The Philippine Institute of Volcanology and Seismology later lifted its tsunami alert after only small waves were generated and not the life-threatening waves that can be expected to occur with an earthquake of that size. It also
caused tsunami warnings in Indonesia, Japan and Papua New Guinea. He said the earthquake was felt over a wide area with numerous reports including shaking chandeliers and triggering alarms in some vehicles. Eddie DU1EV said it was good that many hams in the affected areas showed up on the 2-metre and 40-metre emergency channels and other districts were on standby if needed.

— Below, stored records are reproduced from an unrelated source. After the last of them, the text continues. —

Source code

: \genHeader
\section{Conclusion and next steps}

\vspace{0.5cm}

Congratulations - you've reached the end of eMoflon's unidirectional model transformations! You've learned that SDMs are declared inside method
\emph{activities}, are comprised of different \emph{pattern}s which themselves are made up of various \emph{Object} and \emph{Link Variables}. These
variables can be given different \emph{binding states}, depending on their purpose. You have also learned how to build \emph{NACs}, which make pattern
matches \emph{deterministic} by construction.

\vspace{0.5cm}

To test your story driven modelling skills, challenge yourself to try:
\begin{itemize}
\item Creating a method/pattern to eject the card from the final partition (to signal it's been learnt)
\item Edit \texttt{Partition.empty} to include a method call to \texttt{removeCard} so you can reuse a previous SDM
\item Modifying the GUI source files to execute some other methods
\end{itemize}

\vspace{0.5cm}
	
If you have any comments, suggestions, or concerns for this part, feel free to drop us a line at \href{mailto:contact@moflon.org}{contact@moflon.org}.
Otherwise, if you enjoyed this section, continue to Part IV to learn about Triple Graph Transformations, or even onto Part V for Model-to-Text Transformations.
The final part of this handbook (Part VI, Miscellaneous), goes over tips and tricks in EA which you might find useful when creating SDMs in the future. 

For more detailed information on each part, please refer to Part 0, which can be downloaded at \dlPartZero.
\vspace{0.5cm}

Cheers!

The undersea earthquake struck the central part of the archipelago off the town of Guiuan on Samar Island on Friday. It killed one person in collapsing house, caused damage to infrastructure and people to flee to higher ground. Tens of thousands of people have since returned home. Eddie DU1UV reports that an initial assessment by the government's National Disaster Risk Reduction Management Council is that there was no major structural damage in the affected areas.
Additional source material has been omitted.